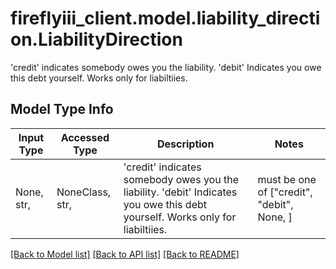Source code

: # fireflyiii_client.model.liability_direction.LiabilityDirection

'credit' indicates somebody owes you the liability. 'debit' Indicates you owe this debt yourself. Works only for liabiltiies.

## Model Type Info
Input Type | Accessed Type | Description | Notes
------------ | ------------- | ------------- | -------------
None, str,  | NoneClass, str,  | &#x27;credit&#x27; indicates somebody owes you the liability. &#x27;debit&#x27; Indicates you owe this debt yourself. Works only for liabiltiies. | must be one of ["credit", "debit", None, ] 

[[Back to Model list]](../../README.md#documentation-for-models) [[Back to API list]](../../README.md#documentation-for-api-endpoints) [[Back to README]](../../README.md)

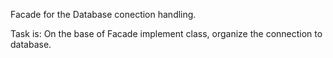 Facade for the Database conection handling.

Task is: On the base of Facade implement class, organize the connection to database.
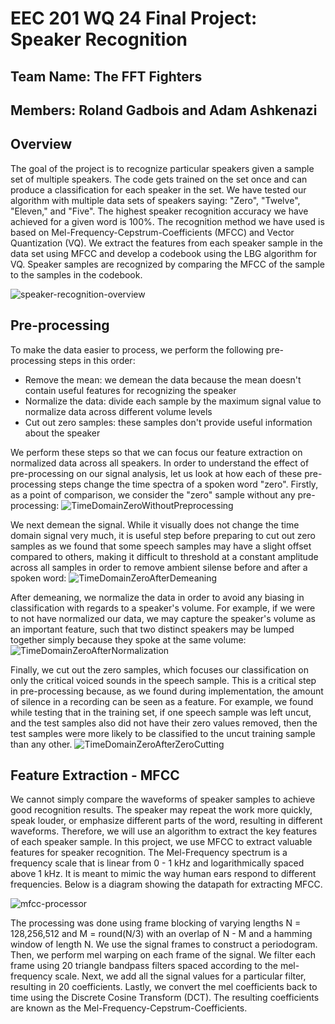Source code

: # EEC 201 WQ 24 Final Project: Speaker Recognition

## Team Name: The FFT Fighters
## Members: Roland Gadbois and Adam Ashkenazi

## Overview
The goal of the project is to recognize particular speakers given a sample set of multiple speakers. The code gets trained on the set once and can produce a classification for each speaker in the set.
We have tested our algorithm with multiple data sets of speakers saying: "Zero", "Twelve", "Eleven," and "Five". The highest speaker recognition accuracy we have achieved for a given word is 100%. The recognition method we have used is based on Mel-Frequency-Cepstrum-Coefficients (MFCC) and Vector Quantization (VQ). We extract the features from each speaker sample in the data set using MFCC and develop a codebook using the LBG algorithm for VQ. Speaker samples are recognized by comparing the MFCC of the sample to the samples in the codebook.

![speaker-recognition-overview](https://github.com/user-attachments/assets/5cac74ff-e180-46b5-9d3f-4eb4098a44b6)


## Pre-processing
To make the data easier to process, we perform the following pre-processing steps in this order:
* Remove the mean: we demean the data because the mean doesn't contain useful features for recognizing the speaker
* Normalize the data: divide each sample by the maximum signal value to normalize data across different volume levels
* Cut out zero samples: these samples don't provide useful information about the speaker

We perform these steps so that we can focus our feature extraction on normalized data across all speakers. In order to understand the effect of pre-processing on our signal analysis, let us look at how each of these pre-processing steps change the time spectra of a spoken word "zero". Firstly, as a point of comparison, we consider the "zero" sample without any pre-processing:
![TimeDomainZeroWithoutPreprocessing](https://github.com/user-attachments/assets/ac92a554-f4e9-4d3f-bd94-56aa3e217984)

We next demean the signal. While it visually does not change the time domain signal very much, it is useful step before preparing to cut out zero samples as we found that some speech samples may have a slight offset compared to others, making it difficult to threshold at a constant amplitude across all samples in order to remove ambient silense before and after a spoken word:
![TimeDomainZeroAfterDemeaning](https://github.com/user-attachments/assets/d199685b-d75a-4f5b-9d8b-2380742518ab)

After demeaning, we normalize the data in order to avoid any biasing in classification with regards to a speaker's volume. For example, if we were to not have normalized our data, we may capture the speaker's volume as an important feature, such that two distinct speakers may be lumped together simply because they spoke at the same volume:
![TimeDomainZeroAfterNormalization](https://github.com/user-attachments/assets/2fd9cfad-d0f9-4986-abf9-843f1c2f0f93)

Finally, we cut out the zero samples, which focuses our classification on only the critical voiced sounds in the speech sample. This is a critical step in pre-processing because, as we found during implementation, the amount of silence in a recording can be seen as a feature. For example, we found while testing that in the training set, if one speech sample was left uncut, and the test samples also did not have their zero values removed, then the test samples were more likely to be classified to the uncut training sample than any other. 
![TimeDomainZeroAfterZeroCutting](https://github.com/user-attachments/assets/592569b1-a62d-489f-8b1e-a8677873a84f)
 

## Feature Extraction - MFCC
We cannot simply compare the waveforms of speaker samples to achieve good recognition results. The speaker may repeat the work more quickly, speak louder, or emphasize different parts of the word, resulting in different waveforms. Therefore, we will use an algorithm to extract the key features of each speaker sample. In this project, we use MFCC to extract valuable features for speaker recognition. The Mel-Frequency spectrum is a frequency scale that is linear from 0 - 1 kHz and logarithmically spaced above 1 kHz. It is meant to mimic the way human ears respond to different frequencies. Below is a diagram showing the datapath for extracting MFCC.

![mfcc-processor](https://github.com/user-attachments/assets/f52e9270-4773-45bc-8d6c-0f3f81f75e49)

The processing was done using frame blocking of varying lengths N = 128,256,512 and M = round(N/3) with an overlap of N - M and a hamming window of length N. We use the signal frames to construct a periodogram.
Then, we perform mel warping on each frame of the signal. We filter each frame using 20 triangle bandpass filters spaced according to the mel-frequency scale. Next, we add all the signal values for a particular filter, resulting in 20 coefficients.
Lastly, we convert the mel coefficients back to time using the Discrete Cosine Transform (DCT). The resulting coefficients are known as the Mel-Frequency-Cepstrum-Coefficients.


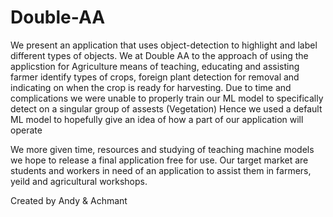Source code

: # Double-AA
We present an application that uses object-detection to highlight and label different types of objects.
We at Double AA to the approach of using the applicstion for Agriculture means of teaching, educating and assisting farmer identify types of crops, foreign plant detection for removal and indicating on when the crop is ready for harvesting.
Due to time and complications we were unable to properly train our ML model to specifically detect on a singular group of assests (Vegetation)
Hence we used a default ML model to  hopefully give an idea of how a part of our application will operate

We more given time, resources and studying of teaching machine models we hope to release a final application free for use.
Our target market are students and workers in need of an application to assist them in farmers, yeild and agricultural workshops.

Created by Andy & Achmant

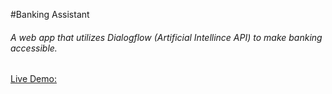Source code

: #Banking Assistant

###### A web app that utilizes Dialogflow (Artificial Intellince API) to make banking accessible. 

[Live Demo:](https://interestesapp.firebaseapp.com)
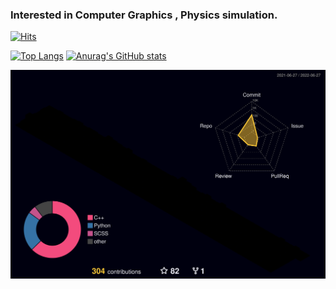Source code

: ### Interested in Computer Graphics , Physics simulation.   


[![Hits](https://hits.seeyoufarm.com/api/count/incr/badge.svg?url=https%3A%2F%2Fgithub.com%2FLEE-JAE-HYUN179&count_bg=%2379C83D&title_bg=%23555555&icon=riseup.svg&icon_color=%23E7E7E7&title=hits&edge_flat=false)](https://hits.seeyoufarm.com)

[![Top Langs](https://github-readme-stats.vercel.app/api/top-langs/?username=LEE-JAE-HYUN179&theme=dracula)](https://github.com/anuraghazra/github-readme-stats) [![Anurag's GitHub stats](https://github-readme-stats.vercel.app/api?username=LEE-JAE-HYUN179&show_icons=true&theme=dracula)](https://github.com/anuraghazra/github-readme-stats) 


![](./profile-3d-contrib/profile-night-rainbow.svg)
<!-- ![Anurag's GitHub stats](https://github-readme-stats.vercel.app/api?username=LEE-JAE-HYUN179) -->


<!--
**LEE-JAE-HYUN179/LEE-JAE-HYUN179** is a ✨ _special_ ✨ repository because its `README.md` (this file) appears on your GitHub profile.

Here are some ideas to get you started:

- 🔭 I’m currently working on ...
- 🌱 I’m currently learning ...
- 👯 I’m looking to collaborate on ...
- 🤔 I’m looking for help with ...
- 💬 Ask me about ...
- 📫 How to reach me: ...
- 😄 Pronouns: ...
- ⚡ Fun fact: ...
-->
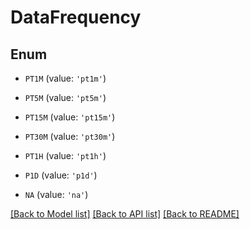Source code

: # DataFrequency


## Enum

* `PT1M` (value: `'pt1m'`)

* `PT5M` (value: `'pt5m'`)

* `PT15M` (value: `'pt15m'`)

* `PT30M` (value: `'pt30m'`)

* `PT1H` (value: `'pt1h'`)

* `P1D` (value: `'p1d'`)

* `NA` (value: `'na'`)

[[Back to Model list]](../README.md#documentation-for-models) [[Back to API list]](../README.md#documentation-for-api-endpoints) [[Back to README]](../README.md)


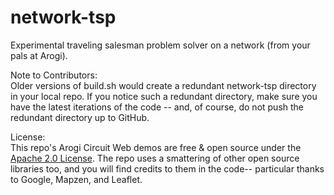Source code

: # network-tsp
Experimental traveling salesman problem solver on a network (from your pals at Arogi).

Note to Contributors:  
Older versions of build.sh would create a redundant network-tsp directory in your local repo. If you notice such a redundant directory, make sure you have the latest iterations of the code -- and, of course, do not push the redundant directory up to GitHub.  

License:  
This repo's Arogi Circuit Web demos are free & open source under the [Apache 2.0 License](LICENSE.md). The repo uses a smattering of other open source libraries too, and you will find credits to them in the code-- particular thanks to Google, Mapzen, and Leaflet.

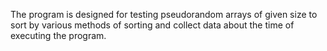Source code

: The program is designed for testing pseudorandom arrays of given size to sort by various methods of sorting and collect data about the time of executing the program.
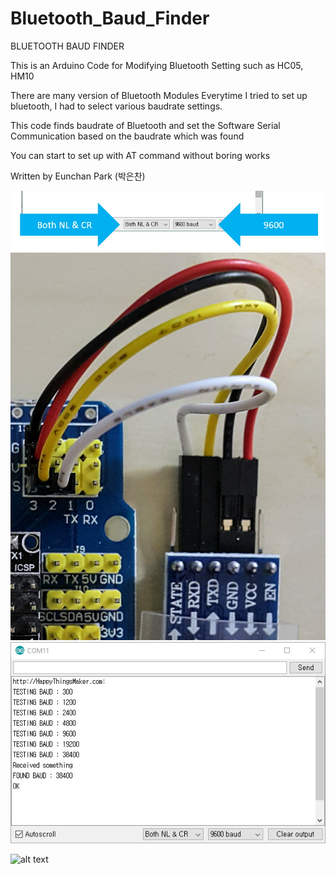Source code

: # Bluetooth_Baud_Finder
BLUETOOTH BAUD FINDER


This is an Arduino Code for Modifying Bluetooth Setting such as HC05, HM10

There are many version of Bluetooth Modules
Everytime I tried to set up bluetooth, I had to select various baudrate settings.

This code finds baudrate of Bluetooth and set 
the Software Serial Communication based on the baudrate which was found

You can start to set up with AT command without boring works

Written by Eunchan Park (박은찬)

![](https://github.com/happythingsmaker/Bluetooth_Baud_Finder/blob/master/wiki/20171121222018.jpg)
![](https://github.com/happythingsmaker/Bluetooth_Baud_Finder/blob/master/wiki/20171121222105.jpg)
![](https://github.com/happythingsmaker/Bluetooth_Baud_Finder/blob/master/wiki/20171121235521.jpg)


![alt text](http://url/to/img.png)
——————————
* _EXERCISE AIM_
Show every line in the listing above that carries the word "baudrate".

* _RESPONSE FOR THIS EXERCISE_
Everytime I tried to set up bluetooth, I had to select various baudrate settings.
This code finds baudrate of Bluetooth and set 
the Software Serial Communication based on the baudrate which was found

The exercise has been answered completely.